Le diatribe razziste alla Günther erano diffuse oltreoceano nello stesso periodo tra le due guerre. Un autore eminente in questo senso è Kenneth L. Roberts, giornalista e membro dell’élite WASP [acronimo di “white Anglo-Saxon Protestant”] (si era laureato alla Cornell University), il cui discorso era privo degli sproloqui pseudo-sapienti di Günther ed è quindi per certi versi più vicino al razzismo anti-migrante dei nostri giorni. Roberts diffuse le sue opinioni in vari giornali e riviste e nel 1922 pubblicò una raccolta dei suoi articoli con il titolo Why Europe leaves home. Ecco un esempio della sua prosa tratta da quel libro:

Anche le autorità più liberali in materia di immigrazione trovano che gli ebrei polacchi sono parassiti umani, che vivono gli uni degli altri e dei loro vicini di altre razze con mezzi troppo spesso subdoli, e che continuano a esistere nello stesso modo anche dopo il loro arrivo in America, e sono quindi altamente indesiderabili come immigrati”[8].

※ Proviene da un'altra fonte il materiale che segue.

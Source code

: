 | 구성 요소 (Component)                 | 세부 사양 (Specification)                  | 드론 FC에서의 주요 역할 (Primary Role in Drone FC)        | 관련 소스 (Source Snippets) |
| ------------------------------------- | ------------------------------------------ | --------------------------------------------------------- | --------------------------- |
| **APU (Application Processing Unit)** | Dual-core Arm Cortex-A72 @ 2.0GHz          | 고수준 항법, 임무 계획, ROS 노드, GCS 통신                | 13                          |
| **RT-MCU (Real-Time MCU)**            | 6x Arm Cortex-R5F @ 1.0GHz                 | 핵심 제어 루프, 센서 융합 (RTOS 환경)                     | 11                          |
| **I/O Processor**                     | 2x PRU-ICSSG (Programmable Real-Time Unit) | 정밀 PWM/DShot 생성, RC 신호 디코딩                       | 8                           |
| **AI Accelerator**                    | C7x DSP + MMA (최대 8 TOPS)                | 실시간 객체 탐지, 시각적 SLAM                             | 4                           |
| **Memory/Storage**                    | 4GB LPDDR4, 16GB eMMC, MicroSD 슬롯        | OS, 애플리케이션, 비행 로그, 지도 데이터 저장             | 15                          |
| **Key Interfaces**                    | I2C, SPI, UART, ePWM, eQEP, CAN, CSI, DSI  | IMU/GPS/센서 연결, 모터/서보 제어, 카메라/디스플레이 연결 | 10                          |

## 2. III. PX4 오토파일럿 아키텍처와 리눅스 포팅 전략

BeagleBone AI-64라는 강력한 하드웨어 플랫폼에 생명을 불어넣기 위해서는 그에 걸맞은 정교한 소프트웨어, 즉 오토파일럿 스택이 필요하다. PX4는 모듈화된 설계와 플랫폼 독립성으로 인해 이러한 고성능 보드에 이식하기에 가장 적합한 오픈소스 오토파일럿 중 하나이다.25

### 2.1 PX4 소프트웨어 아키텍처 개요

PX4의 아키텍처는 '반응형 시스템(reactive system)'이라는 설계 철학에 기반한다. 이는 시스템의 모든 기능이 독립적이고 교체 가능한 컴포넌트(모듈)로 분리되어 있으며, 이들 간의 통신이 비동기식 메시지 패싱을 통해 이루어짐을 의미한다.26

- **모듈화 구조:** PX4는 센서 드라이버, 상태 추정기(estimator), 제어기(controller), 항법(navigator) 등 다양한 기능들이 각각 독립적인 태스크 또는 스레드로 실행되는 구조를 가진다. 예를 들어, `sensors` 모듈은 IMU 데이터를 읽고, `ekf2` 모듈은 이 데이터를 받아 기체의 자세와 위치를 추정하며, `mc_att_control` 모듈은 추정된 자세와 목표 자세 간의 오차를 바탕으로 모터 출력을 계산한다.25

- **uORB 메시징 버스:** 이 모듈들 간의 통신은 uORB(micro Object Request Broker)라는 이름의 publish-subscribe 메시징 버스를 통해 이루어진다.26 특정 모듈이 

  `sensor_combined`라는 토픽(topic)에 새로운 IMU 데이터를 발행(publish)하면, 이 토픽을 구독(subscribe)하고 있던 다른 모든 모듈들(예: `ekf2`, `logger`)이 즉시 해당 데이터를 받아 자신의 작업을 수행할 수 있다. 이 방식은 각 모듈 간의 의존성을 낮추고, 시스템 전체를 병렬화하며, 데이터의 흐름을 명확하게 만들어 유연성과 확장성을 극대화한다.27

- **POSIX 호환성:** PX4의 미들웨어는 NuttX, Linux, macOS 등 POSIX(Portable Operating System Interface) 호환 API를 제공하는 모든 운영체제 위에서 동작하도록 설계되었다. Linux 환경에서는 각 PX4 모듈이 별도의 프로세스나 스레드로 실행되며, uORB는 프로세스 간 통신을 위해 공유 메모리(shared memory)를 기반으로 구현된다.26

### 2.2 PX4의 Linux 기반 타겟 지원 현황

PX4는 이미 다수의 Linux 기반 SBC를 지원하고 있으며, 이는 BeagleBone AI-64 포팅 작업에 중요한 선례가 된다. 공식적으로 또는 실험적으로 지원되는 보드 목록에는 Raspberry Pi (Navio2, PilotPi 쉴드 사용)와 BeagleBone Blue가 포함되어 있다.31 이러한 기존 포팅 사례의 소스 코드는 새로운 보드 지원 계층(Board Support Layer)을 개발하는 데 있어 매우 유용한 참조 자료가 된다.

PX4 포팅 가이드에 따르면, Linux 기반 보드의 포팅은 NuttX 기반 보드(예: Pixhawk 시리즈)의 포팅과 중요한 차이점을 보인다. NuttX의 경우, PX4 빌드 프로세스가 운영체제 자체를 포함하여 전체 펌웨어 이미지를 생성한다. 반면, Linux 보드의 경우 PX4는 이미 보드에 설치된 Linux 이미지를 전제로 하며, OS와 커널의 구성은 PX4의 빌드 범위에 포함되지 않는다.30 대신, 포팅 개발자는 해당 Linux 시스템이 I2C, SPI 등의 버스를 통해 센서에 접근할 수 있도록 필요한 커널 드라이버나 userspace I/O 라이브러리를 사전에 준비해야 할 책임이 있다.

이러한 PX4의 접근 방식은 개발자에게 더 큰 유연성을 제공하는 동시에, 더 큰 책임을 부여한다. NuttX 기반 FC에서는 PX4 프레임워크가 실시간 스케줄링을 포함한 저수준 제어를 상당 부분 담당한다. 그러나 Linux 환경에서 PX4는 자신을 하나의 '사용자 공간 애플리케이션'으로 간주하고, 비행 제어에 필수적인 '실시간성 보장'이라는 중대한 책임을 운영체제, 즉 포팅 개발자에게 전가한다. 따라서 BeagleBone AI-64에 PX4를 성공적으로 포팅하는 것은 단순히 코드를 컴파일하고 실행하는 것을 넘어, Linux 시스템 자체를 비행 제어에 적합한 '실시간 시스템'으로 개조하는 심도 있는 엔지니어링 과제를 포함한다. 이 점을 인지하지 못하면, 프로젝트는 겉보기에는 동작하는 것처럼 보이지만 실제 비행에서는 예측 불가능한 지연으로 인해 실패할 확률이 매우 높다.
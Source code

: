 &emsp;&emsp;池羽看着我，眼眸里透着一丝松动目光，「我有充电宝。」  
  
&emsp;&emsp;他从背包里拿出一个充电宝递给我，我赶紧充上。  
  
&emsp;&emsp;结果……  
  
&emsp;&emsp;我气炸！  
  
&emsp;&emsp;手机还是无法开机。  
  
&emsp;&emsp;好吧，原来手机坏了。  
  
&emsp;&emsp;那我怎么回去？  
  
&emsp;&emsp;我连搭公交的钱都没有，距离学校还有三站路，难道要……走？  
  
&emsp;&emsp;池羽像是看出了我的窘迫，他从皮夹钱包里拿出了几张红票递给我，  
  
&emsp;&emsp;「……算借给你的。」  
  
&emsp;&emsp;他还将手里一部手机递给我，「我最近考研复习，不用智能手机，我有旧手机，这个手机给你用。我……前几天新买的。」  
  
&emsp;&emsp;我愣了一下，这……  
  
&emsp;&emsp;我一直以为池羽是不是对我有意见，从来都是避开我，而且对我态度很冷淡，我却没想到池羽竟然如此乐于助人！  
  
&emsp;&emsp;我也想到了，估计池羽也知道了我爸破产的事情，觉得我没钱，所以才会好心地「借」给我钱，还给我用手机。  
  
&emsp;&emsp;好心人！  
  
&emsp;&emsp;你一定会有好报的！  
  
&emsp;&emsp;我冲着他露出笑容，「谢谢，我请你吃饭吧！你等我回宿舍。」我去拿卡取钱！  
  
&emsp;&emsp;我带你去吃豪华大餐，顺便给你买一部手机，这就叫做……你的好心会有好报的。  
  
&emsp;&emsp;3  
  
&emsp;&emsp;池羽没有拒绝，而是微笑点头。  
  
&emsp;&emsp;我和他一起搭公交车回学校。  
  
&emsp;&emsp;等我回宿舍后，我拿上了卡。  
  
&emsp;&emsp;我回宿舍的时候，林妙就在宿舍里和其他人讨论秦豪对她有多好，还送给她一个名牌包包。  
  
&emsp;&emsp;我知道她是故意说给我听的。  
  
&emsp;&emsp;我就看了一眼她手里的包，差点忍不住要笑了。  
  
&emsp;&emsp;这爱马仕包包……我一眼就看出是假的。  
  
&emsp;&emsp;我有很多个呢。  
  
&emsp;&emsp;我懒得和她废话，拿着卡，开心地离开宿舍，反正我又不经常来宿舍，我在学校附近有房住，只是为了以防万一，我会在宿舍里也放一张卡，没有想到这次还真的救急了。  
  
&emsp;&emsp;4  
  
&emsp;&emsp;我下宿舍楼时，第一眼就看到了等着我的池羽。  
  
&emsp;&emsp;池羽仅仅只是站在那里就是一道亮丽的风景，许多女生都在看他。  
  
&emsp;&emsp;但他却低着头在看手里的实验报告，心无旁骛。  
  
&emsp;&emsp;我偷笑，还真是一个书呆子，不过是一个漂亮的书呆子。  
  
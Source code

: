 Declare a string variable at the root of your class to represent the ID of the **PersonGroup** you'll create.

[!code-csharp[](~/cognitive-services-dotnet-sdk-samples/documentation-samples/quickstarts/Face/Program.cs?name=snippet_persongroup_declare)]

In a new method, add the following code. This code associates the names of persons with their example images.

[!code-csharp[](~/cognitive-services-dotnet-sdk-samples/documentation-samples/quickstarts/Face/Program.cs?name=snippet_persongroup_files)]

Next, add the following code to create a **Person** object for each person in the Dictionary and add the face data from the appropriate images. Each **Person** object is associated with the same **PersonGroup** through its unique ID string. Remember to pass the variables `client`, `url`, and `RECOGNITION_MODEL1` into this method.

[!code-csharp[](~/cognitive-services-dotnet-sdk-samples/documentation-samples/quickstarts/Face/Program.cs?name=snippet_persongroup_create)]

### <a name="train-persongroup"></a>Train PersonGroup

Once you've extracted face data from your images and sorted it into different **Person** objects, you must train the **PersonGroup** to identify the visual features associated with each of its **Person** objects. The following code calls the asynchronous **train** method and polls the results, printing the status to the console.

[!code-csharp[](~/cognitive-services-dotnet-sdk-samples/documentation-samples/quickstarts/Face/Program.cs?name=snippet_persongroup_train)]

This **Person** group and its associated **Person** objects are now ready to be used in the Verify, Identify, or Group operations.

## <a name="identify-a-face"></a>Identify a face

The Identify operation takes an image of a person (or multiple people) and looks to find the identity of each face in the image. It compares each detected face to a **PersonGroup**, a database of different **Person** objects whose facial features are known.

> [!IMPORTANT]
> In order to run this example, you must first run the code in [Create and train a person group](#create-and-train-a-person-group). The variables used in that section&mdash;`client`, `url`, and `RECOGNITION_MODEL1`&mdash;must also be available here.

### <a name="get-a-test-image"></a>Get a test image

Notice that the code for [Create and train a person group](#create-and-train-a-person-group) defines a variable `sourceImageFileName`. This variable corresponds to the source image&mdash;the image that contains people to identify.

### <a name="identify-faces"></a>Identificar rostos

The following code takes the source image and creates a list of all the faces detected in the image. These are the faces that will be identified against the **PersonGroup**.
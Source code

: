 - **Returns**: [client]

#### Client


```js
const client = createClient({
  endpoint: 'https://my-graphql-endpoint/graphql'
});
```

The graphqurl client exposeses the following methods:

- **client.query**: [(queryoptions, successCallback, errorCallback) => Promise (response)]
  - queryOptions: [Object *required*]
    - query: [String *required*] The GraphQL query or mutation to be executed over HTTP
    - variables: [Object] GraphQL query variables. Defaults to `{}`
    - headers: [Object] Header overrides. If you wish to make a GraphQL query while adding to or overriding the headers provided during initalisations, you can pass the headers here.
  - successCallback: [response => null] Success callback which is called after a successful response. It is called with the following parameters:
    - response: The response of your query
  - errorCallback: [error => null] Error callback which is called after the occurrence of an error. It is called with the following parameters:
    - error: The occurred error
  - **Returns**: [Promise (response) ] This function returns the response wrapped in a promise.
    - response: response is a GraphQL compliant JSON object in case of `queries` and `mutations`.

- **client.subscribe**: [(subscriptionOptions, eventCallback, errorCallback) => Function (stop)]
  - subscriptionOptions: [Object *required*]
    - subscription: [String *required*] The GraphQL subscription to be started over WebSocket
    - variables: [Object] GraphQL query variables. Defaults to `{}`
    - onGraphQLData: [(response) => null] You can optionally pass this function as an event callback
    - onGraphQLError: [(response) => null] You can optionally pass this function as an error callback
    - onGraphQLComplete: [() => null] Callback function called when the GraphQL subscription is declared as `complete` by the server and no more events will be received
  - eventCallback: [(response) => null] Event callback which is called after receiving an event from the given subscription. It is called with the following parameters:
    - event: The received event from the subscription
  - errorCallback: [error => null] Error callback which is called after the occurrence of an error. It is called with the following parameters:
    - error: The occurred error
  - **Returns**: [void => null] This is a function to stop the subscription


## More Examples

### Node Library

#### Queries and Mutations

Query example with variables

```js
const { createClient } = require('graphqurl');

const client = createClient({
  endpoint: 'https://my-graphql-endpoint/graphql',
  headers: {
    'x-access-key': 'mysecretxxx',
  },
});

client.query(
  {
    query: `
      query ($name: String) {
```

Le razze non possono essere incrociate senza mescolanza, così come le razze canine non possono essere incrociate senza imbastardimento. La nazione americana è stata fondata e sviluppata dalla razza nordica, ma se qualche altro milione di membri delle razze alpina, mediterranea e semitica si riverserà in mezzo a noi, il risultato sarà inevitabilmente una razza ibrida di persone che sono inutili e senza valore come i bastardi buoni a nulla dell’America centrale e dell’Europa sudorientale”[9].

L’America si trova in uno stato di emergenza perpetuo finché le sue leggi permetteranno a milioni di stranieri non nordici di attraversare le sue porte del mare. Quando questo afflusso cesserà di creare uno stato di emergenza, l’America sarà diventata una completa carogna”[10].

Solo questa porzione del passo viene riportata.